Tabella 21. Finestra di dialogo: Aggiungi area I/O di sicurezza

Direzione I/O

  • _can_icon_safety_output_channel.pngTrasferisci: Area di input di sicurezza

    Un SRDO di trasmissione e la sua mappatura vengono generati automaticamente.

  • _can_icon_safety_input_channel.png Ricevi: Area di uscita di sicurezza

    Un SRDO di ricezione e la sua mappatura vengono generati automaticamente.

Nome intervallo

Un nome viene definito automaticamente, ad esempio Safety_Digital_Inputs1, che può essere modificato.

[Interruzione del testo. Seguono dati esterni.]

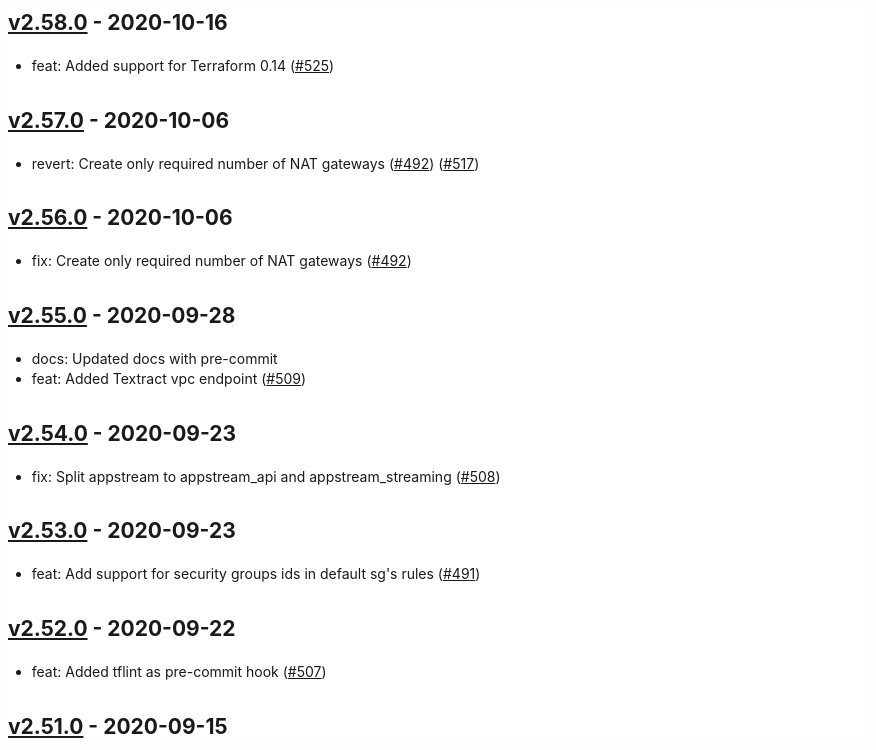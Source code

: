 
<a name="v2.58.0"></a>
## [v2.58.0] - 2020-10-16

- feat: Added support for Terraform 0.14 ([#525](https://github.com/nholuongut/terraform-aws-vpc/issues/525))


<a name="v2.57.0"></a>
## [v2.57.0] - 2020-10-06

- revert: Create only required number of NAT gateways ([#492](https://github.com/nholuongut/terraform-aws-vpc/issues/492)) ([#517](https://github.com/nholuongut/terraform-aws-vpc/issues/517))


<a name="v2.56.0"></a>
## [v2.56.0] - 2020-10-06

- fix: Create only required number of NAT gateways ([#492](https://github.com/nholuongut/terraform-aws-vpc/issues/492))


<a name="v2.55.0"></a>
## [v2.55.0] - 2020-09-28

- docs: Updated docs with pre-commit
- feat: Added Textract vpc endpoint ([#509](https://github.com/nholuongut/terraform-aws-vpc/issues/509))


<a name="v2.54.0"></a>
## [v2.54.0] - 2020-09-23

- fix: Split appstream to appstream_api and appstream_streaming ([#508](https://github.com/nholuongut/terraform-aws-vpc/issues/508))


<a name="v2.53.0"></a>
## [v2.53.0] - 2020-09-23

- feat: Add support for security groups ids in default sg's rules ([#491](https://github.com/nholuongut/terraform-aws-vpc/issues/491))


<a name="v2.52.0"></a>
## [v2.52.0] - 2020-09-22

- feat: Added tflint as pre-commit hook ([#507](https://github.com/nholuongut/terraform-aws-vpc/issues/507))


<a name="v2.51.0"></a>
## [v2.51.0] - 2020-09-15


[Unreleased]: https://github.com/nholuongut/terraform-aws-vpc/compare/v3.11.0...HEAD
[v3.11.0]: https://github.com/nholuongut/terraform-aws-vpc/compare/v3.10.0...v3.11.0
[v3.10.0]: https://github.com/nholuongut/terraform-aws-vpc/compare/v3.9.0...v3.10.0
[v3.9.0]: https://github.com/nholuongut/terraform-aws-vpc/compare/v3.8.0...v3.9.0
[v3.8.0]: https://github.com/nholuongut/terraform-aws-vpc/compare/v3.7.0...v3.8.0
[v3.7.0]: https://github.com/nholuongut/terraform-aws-vpc/compare/v3.6.0...v3.7.0
[v3.6.0]: https://github.com/nholuongut/terraform-aws-vpc/compare/v3.5.0...v3.6.0
[v3.5.0]: https://github.com/nholuongut/terraform-aws-vpc/compare/v3.4.0...v3.5.0
[v3.4.0]: https://github.com/nholuongut/terraform-aws-vpc/compare/v3.3.0...v3.4.0
[v3.3.0]: https://github.com/nholuongut/terraform-aws-vpc/compare/v3.2.0...v3.3.0
[v3.2.0]: https://github.com/nholuongut/terraform-aws-vpc/compare/v3.1.0...v3.2.0
[v3.1.0]: https://github.com/nholuongut/terraform-aws-vpc/compare/v3.0.0...v3.1.0
[v3.0.0]: https://github.com/nholuongut/terraform-aws-vpc/compare/v2.78.0...v3.0.0
[v2.78.0]: https://github.com/nholuongut/terraform-aws-vpc/compare/v2.77.0...v2.78.0
[v2.77.0]: https://github.com/nholuongut/terraform-aws-vpc/compare/v2.76.0...v2.77.0
[v2.76.0]: https://github.com/nholuongut/terraform-aws-vpc/compare/v2.75.0...v2.76.0
[v2.75.0]: https://github.com/nholuongut/terraform-aws-vpc/compare/v2.74.0...v2.75.0
[v2.74.0]: https://github.com/nholuongut/terraform-aws-vpc/compare/v2.73.0...v2.74.0
[v2.73.0]: https://github.com/nholuongut/terraform-aws-vpc/compare/v2.72.0...v2.73.0
[v2.72.0]: https://github.com/nholuongut/terraform-aws-vpc/compare/v2.71.0...v2.72.0
[v2.71.0]: https://github.com/nholuongut/terraform-aws-vpc/compare/v1.73.0...v2.71.0
[v1.73.0]: https://github.com/nholuongut/terraform-aws-vpc/compare/v2.70.0...v1.73.0
[v2.70.0]: https://github.com/nholuongut/terraform-aws-vpc/compare/v2.69.0...v2.70.0
[v2.69.0]: https://github.com/nholuongut/terraform-aws-vpc/compare/v2.68.0...v2.69.0
[v2.68.0]: https://github.com/nholuongut/terraform-aws-vpc/compare/v2.67.0...v2.68.0
[v2.67.0]: https://github.com/nholuongut/terraform-aws-vpc/compare/v2.66.0...v2.67.0
[v2.66.0]: https://github.com/nholuongut/terraform-aws-vpc/compare/v2.65.0...v2.66.0
[v2.65.0]: https://github.com/nholuongut/terraform-aws-vpc/compare/v2.64.0...v2.65.0
[v2.64.0]: https://github.com/nholuongut/terraform-aws-vpc/compare/v2.63.0...v2.64.0
[v2.63.0]: https://github.com/nholuongut/terraform-aws-vpc/compare/v2.62.0...v2.63.0
[v2.62.0]: https://github.com/nholuongut/terraform-aws-vpc/compare/v2.61.0...v2.62.0
[v2.61.0]: https://github.com/nholuongut/terraform-aws-vpc/compare/v2.60.0...v2.61.0
[v2.60.0]: https://github.com/nholuongut/terraform-aws-vpc/compare/v2.59.0...v2.60.0
[v2.59.0]: https://github.com/nholuongut/terraform-aws-vpc/compare/v2.58.0...v2.59.0
[v2.58.0]: https://github.com/nholuongut/terraform-aws-vpc/compare/v2.57.0...v2.58.0
[v2.57.0]: https://github.com/nholuongut/terraform-aws-vpc/compare/v2.56.0...v2.57.0
[v2.56.0]: https://github.com/nholuongut/terraform-aws-vpc/compare/v2.55.0...v2.56.0
[v2.55.0]: https://github.com/nholuongut/terraform-aws-vpc/compare/v2.54.0...v2.55.0
[v2.54.0]: https://github.com/nholuongut/terraform-aws-vpc/compare/v2.53.0...v2.54.0
[v2.53.0]: https://github.com/nholuongut/terraform-aws-vpc/compare/v2.52.0...v2.53.0
[v2.52.0]: https://github.com/nholuongut/terraform-aws-vpc/compare/v2.51.0...v2.52.0
[v2.51.0]: https://github.com/nholuongut/terraform-aws-vpc/compare/v2.50.0...v2.51.0
[v2.50.0]: https://github.com/nholuongut/terraform-aws-vpc/compare/v2.49.0...v2.50.0
[v2.49.0]: https://github.com/nholuongut/terraform-aws-vpc/compare/v2.48.0...v2.49.0
[v2.48.0]: https://github.com/nholuongut/terraform-aws-vpc/compare/v2.47.0...v2.48.0
[v2.47.0]: https://github.com/nholuongut/terraform-aws-vpc/compare/v2.46.0...v2.47.0
[v2.46.0]: https://github.com/nholuongut/terraform-aws-vpc/compare/v2.45.0...v2.46.0
[v2.45.0]: https://github.com/nholuongut/terraform-aws-vpc/compare/v2.44.0...v2.45.0
[v2.44.0]: https://github.com/nholuongut/terraform-aws-vpc/compare/v2.43.0...v2.44.0
[v2.43.0]: https://github.com/nholuongut/terraform-aws-vpc/compare/v2.42.0...v2.43.0
[v2.42.0]: https://github.com/nholuongut/terraform-aws-vpc/compare/v2.41.0...v2.42.0
[v2.41.0]: https://github.com/nholuongut/terraform-aws-vpc/compare/v2.40.0...v2.41.0
[v2.40.0]: https://github.com/nholuongut/terraform-aws-vpc/compare/v2.39.0...v2.40.0
[v2.39.0]: https://github.com/nholuongut/terraform-aws-vpc/compare/v2.38.0...v2.39.0
[v2.38.0]: https://github.com/nholuongut/terraform-aws-vpc/compare/v2.37.0...v2.38.0
[v2.37.0]: https://github.com/nholuongut/terraform-aws-vpc/compare/v2.36.0...v2.37.0
[v2.36.0]: https://github.com/nholuongut/terraform-aws-vpc/compare/v2.35.0...v2.36.0
[v2.35.0]: https://github.com/nholuongut/terraform-aws-vpc/compare/v2.34.0...v2.35.0
[v2.34.0]: https://github.com/nholuongut/terraform-aws-vpc/compare/v2.33.0...v2.34.0
[v2.33.0]: https://github.com/nholuongut/terraform-aws-vpc/compare/v2.32.0...v2.33.0
[v2.32.0]: https://github.com/nholuongut/terraform-aws-vpc/compare/v2.31.0...v2.32.0
[v2.31.0]: https://github.com/nholuongut/terraform-aws-vpc/compare/v2.30.0...v2.31.0
[v2.30.0]: https://github.com/nholuongut/terraform-aws-vpc/compare/v2.29.0...v2.30.0
[v2.29.0]: https://github.com/nholuongut/terraform-aws-vpc/compare/v2.28.0...v2.29.0
[v2.28.0]: https://github.com/nholuongut/terraform-aws-vpc/compare/v2.27.0...v2.28.0
[v2.27.0]: https://github.com/nholuongut/terraform-aws-vpc/compare/v2.26.0...v2.27.0
[v2.26.0]: https://github.com/nholuongut/terraform-aws-vpc/compare/v2.25.0...v2.26.0
[v2.25.0]: https://github.com/nholuongut/terraform-aws-vpc/compare/v2.24.0...v2.25.0
[v2.24.0]: https://github.com/nholuongut/terraform-aws-vpc/compare/v2.23.0...v2.24.0
[v2.23.0]: https://github.com/nholuongut/terraform-aws-vpc/compare/v2.22.0...v2.23.0
[v2.22.0]: https://github.com/nholuongut/terraform-aws-vpc/compare/v2.21.0...v2.22.0
[v2.21.0]: https://github.com/nholuongut/terraform-aws-vpc/compare/v2.20.0...v2.21.0
[v2.20.0]: https://github.com/nholuongut/terraform-aws-vpc/compare/v2.19.0...v2.20.0
[v2.19.0]: https://github.com/nholuongut/terraform-aws-vpc/compare/v2.18.0...v2.19.0
[v2.18.0]: https://github.com/nholuongut/terraform-aws-vpc/compare/v1.72.0...v2.18.0
[v1.72.0]: https://github.com/nholuongut/terraform-aws-vpc/compare/v2.17.0...v1.72.0
[v2.17.0]: https://github.com/nholuongut/terraform-aws-vpc/compare/v2.16.0...v2.17.0
[v2.16.0]: https://github.com/nholuongut/terraform-aws-vpc/compare/v2.15.0...v2.16.0
[v2.15.0]: https://github.com/nholuongut/terraform-aws-vpc/compare/v1.71.0...v2.15.0
[v1.71.0]: https://github.com/nholuongut/terraform-aws-vpc/compare/v2.14.0...v1.71.0
[v2.14.0]: https://github.com/nholuongut/terraform-aws-vpc/compare/v2.13.0...v2.14.0
[v2.13.0]: https://github.com/nholuongut/terraform-aws-vpc/compare/v1.70.0...v2.13.0
[v1.70.0]: https://github.com/nholuongut/terraform-aws-vpc/compare/v1.69.0...v1.70.0
[v1.69.0]: https://github.com/nholuongut/terraform-aws-vpc/compare/v1.68.0...v1.69.0
[v1.68.0]: https://github.com/nholuongut/terraform-aws-vpc/compare/v2.12.0...v1.68.0
[v2.12.0]: https://github.com/nholuongut/terraform-aws-vpc/compare/v2.11.0...v2.12.0
[v2.11.0]: https://github.com/nholuongut/terraform-aws-vpc/compare/v2.10.0...v2.11.0
[v2.10.0]: https://github.com/nholuongut/terraform-aws-vpc/compare/v2.9.0...v2.10.0
[v2.9.0]: https://github.com/nholuongut/terraform-aws-vpc/compare/v2.8.0...v2.9.0
[v2.8.0]: https://github.com/nholuongut/terraform-aws-vpc/compare/v2.7.0...v2.8.0
[v2.7.0]: https://github.com/nholuongut/terraform-aws-vpc/compare/v2.6.0...v2.7.0
[v2.6.0]: https://github.com/nholuongut/terraform-aws-vpc/compare/v1.67.0...v2.6.0
[v1.67.0]: https://github.com/nholuongut/terraform-aws-vpc/compare/v2.5.0...v1.67.0
[v2.5.0]: https://github.com/nholuongut/terraform-aws-vpc/compare/v2.4.0...v2.5.0
[v2.4.0]: https://github.com/nholuongut/terraform-aws-vpc/compare/v2.3.0...v2.4.0
[v2.3.0]: https://github.com/nholuongut/terraform-aws-vpc/compare/v2.2.0...v2.3.0
[v2.2.0]: https://github.com/nholuongut/terraform-aws-vpc/compare/v2.1.0...v2.2.0
[v2.1.0]: https://github.com/nholuongut/terraform-aws-vpc/compare/v2.0.0...v2.1.0
[v2.0.0]: https://github.com/nholuongut/terraform-aws-vpc/compare/v1.66.0...v2.0.0
[v1.66.0]: https://github.com/nholuongut/terraform-aws-vpc/compare/v1.65.0...v1.66.0
[v1.65.0]: https://github.com/nholuongut/terraform-aws-vpc/compare/v1.64.0...v1.65.0
[v1.64.0]: https://github.com/nholuongut/terraform-aws-vpc/compare/v1.63.0...v1.64.0
[v1.63.0]: https://github.com/nholuongut/terraform-aws-vpc/compare/v1.62.0...v1.63.0
[v1.62.0]: https://github.com/nholuongut/terraform-aws-vpc/compare/v1.61.0...v1.62.0
[v1.61.0]: https://github.com/nholuongut/terraform-aws-vpc/compare/v1.60.0...v1.61.0
[v1.60.0]: https://github.com/nholuongut/terraform-aws-vpc/compare/v1.59.0...v1.60.0
[v1.59.0]: https://github.com/nholuongut/terraform-aws-vpc/compare/v1.58.0...v1.59.0
[v1.58.0]: https://github.com/nholuongut/terraform-aws-vpc/compare/v1.57.0...v1.58.0
[v1.57.0]: https://github.com/nholuongut/terraform-aws-vpc/compare/v1.56.0...v1.57.0
[v1.56.0]: https://github.com/nholuongut/terraform-aws-vpc/compare/v1.55.0...v1.56.0
[v1.55.0]: https://github.com/nholuongut/terraform-aws-vpc/compare/v1.54.0...v1.55.0
[v1.54.0]: https://github.com/nholuongut/terraform-aws-vpc/compare/v1.53.0...v1.54.0
[v1.53.0]: https://github.com/nholuongut/terraform-aws-vpc/compare/v1.52.0...v1.53.0
[v1.52.0]: https://github.com/nholuongut/terraform-aws-vpc/compare/v1.51.0...v1.52.0
[v1.51.0]: https://github.com/nholuongut/terraform-aws-vpc/compare/v1.50.0...v1.51.0
[v1.50.0]: https://github.com/nholuongut/terraform-aws-vpc/compare/v1.49.0...v1.50.0
[v1.49.0]: https://github.com/nholuongut/terraform-aws-vpc/compare/v1.48.0...v1.49.0
[v1.48.0]: https://github.com/nholuongut/terraform-aws-vpc/compare/v1.47.0...v1.48.0
[v1.47.0]: https://github.com/nholuongut/terraform-aws-vpc/compare/v1.46.0...v1.47.0
[v1.46.0]: https://github.com/nholuongut/terraform-aws-vpc/compare/v1.45.0...v1.46.0
[v1.45.0]: https://github.com/nholuongut/terraform-aws-vpc/compare/v1.44.0...v1.45.0
[v1.44.0]: https://github.com/nholuongut/terraform-aws-vpc/compare/v1.43.2...v1.44.0
[v1.43.2]: https://github.com/nholuongut/terraform-aws-vpc/compare/v1.43.1...v1.43.2
[v1.43.1]: https://github.com/nholuongut/terraform-aws-vpc/compare/v1.43.0...v1.43.1
[v1.43.0]: https://github.com/nholuongut/terraform-aws-vpc/compare/v1.42.0...v1.43.0
[v1.42.0]: https://github.com/nholuongut/terraform-aws-vpc/compare/v1.41.0...v1.42.0
[v1.41.0]: https://github.com/nholuongut/terraform-aws-vpc/compare/v1.40.0...v1.41.0
[v1.40.0]: https://github.com/nholuongut/terraform-aws-vpc/compare/v1.39.0...v1.40.0
[v1.39.0]: https://github.com/nholuongut/terraform-aws-vpc/compare/v1.38.0...v1.39.0
[v1.38.0]: https://github.com/nholuongut/terraform-aws-vpc/compare/v1.37.0...v1.38.0
[v1.37.0]: https://github.com/nholuongut/terraform-aws-vpc/compare/v1.36.0...v1.37.0
[v1.36.0]: https://github.com/nholuongut/terraform-aws-vpc/compare/v1.35.0...v1.36.0
[v1.35.0]: https://github.com/nholuongut/terraform-aws-vpc/compare/v1.34.0...v1.35.0
[v1.34.0]: https://github.com/nholuongut/terraform-aws-vpc/compare/v1.33.0...v1.34.0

Indice degli oggetti semplici

Indice dell'oggetto dati semplice nella directory degli oggetti dello slave

Indice dell'oggetto inverso

Indice dell'oggetto dati inverso nella directory degli oggetti dello slave

Numero

Numero di I/O di sicurezza. I valori possibili dipendono dal tipo di dati e dal numero corrente di SRDO non utilizzati.

Tipo

Selezione di un tipo di dati SAFE

SAFEREAL E SAFELREAL non sono supportati al momento.

Imponi nuovo SRDO

  • standard icon: Impostazione predefinita

    Ogni nuova area di I/O di sicurezza viene mappata su un nuovo SRDO, anche se la mappatura SRDO disponibile non è completa.

  • _cds_icon_option_deactivated.png: La mappatura SRDO corrente viene completamente riempita (se possibile) prima che venga creato un nuovo SRDO .

OK

Attiva la nuova area I/O di sicurezza. Gli SRDO e le rispettive mappature vengono generati automaticamente. Nella directory degli oggetti del dispositivo, ogni area I/O riceve il proprio indice (intervallo di output: 0x3000 – 0x30FF, intervallo di input: 0x3800 – 0x38FF) e ogni I/O nell'area I/O riceve un sottoindice.